Data to process: Begin
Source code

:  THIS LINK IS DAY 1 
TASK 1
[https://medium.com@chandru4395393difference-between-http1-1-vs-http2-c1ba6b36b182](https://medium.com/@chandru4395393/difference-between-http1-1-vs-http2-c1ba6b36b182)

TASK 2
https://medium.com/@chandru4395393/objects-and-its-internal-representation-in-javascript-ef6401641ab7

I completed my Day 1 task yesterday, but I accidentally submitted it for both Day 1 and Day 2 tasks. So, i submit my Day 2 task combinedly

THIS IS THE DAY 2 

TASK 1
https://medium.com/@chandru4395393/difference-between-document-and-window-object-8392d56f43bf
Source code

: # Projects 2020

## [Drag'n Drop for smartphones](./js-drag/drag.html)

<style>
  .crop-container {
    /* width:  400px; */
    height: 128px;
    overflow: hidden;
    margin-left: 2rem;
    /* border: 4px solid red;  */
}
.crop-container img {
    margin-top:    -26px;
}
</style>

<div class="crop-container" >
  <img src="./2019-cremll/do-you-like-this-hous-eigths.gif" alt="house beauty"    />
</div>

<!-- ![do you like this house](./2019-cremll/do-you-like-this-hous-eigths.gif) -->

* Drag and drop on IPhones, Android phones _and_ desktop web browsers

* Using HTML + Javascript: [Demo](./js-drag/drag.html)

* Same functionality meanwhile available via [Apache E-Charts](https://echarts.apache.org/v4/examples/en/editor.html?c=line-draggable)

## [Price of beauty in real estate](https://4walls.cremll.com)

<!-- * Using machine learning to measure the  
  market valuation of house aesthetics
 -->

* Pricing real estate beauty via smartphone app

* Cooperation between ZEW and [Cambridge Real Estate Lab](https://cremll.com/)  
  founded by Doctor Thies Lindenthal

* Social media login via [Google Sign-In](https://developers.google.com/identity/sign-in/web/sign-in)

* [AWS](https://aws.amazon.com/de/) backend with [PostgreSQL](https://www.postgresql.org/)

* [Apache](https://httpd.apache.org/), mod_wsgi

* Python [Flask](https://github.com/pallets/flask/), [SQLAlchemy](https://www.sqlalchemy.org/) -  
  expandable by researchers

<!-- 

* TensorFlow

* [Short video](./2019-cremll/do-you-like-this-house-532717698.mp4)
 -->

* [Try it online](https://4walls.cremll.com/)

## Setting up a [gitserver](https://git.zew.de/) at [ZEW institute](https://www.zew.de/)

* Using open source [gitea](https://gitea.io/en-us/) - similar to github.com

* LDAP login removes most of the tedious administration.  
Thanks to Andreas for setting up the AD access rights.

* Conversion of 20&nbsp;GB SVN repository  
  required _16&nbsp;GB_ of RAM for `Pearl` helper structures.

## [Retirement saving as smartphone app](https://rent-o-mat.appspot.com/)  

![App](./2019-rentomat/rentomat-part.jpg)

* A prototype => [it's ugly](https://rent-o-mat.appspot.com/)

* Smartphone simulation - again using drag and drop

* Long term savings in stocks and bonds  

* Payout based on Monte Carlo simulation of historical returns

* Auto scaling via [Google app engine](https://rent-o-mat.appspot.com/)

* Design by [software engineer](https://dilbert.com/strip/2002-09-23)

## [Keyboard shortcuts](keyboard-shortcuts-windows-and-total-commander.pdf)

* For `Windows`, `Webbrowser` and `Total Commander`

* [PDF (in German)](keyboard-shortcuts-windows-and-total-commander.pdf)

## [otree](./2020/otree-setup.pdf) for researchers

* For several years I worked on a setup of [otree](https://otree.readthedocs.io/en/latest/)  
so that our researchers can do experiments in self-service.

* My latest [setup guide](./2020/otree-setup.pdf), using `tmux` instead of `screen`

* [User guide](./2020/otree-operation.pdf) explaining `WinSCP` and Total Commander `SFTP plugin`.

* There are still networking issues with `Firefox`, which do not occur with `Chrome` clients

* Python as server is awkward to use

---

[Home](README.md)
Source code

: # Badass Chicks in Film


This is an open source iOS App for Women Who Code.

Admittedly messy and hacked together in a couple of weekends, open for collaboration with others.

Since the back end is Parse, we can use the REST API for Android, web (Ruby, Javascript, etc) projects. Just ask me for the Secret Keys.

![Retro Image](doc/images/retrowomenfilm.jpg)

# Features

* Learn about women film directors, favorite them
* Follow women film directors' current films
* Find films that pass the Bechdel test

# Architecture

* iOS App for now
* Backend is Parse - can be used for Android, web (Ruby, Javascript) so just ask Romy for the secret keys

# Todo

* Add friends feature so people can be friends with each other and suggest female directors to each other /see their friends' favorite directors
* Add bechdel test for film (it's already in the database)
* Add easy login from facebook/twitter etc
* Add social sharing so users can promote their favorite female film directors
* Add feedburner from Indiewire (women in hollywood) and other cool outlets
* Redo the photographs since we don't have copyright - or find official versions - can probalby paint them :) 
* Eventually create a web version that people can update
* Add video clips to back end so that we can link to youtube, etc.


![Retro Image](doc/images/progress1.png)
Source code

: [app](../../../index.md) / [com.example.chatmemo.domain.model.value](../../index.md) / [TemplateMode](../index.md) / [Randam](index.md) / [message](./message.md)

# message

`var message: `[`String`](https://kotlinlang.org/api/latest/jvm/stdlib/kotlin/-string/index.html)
Data to process: End
Only the lines that contain the string "latest" should be copied from the entries above.

Finished exercise
* For several years I worked on a setup of [otree](https://otree.readthedocs.io/en/latest/)  
* My latest [setup guide](./2020/otree-setup.pdf), using `tmux` instead of `screen`
`var message: `[`String`](https://kotlinlang.org/api/latest/jvm/stdlib/kotlin/-string/index.html)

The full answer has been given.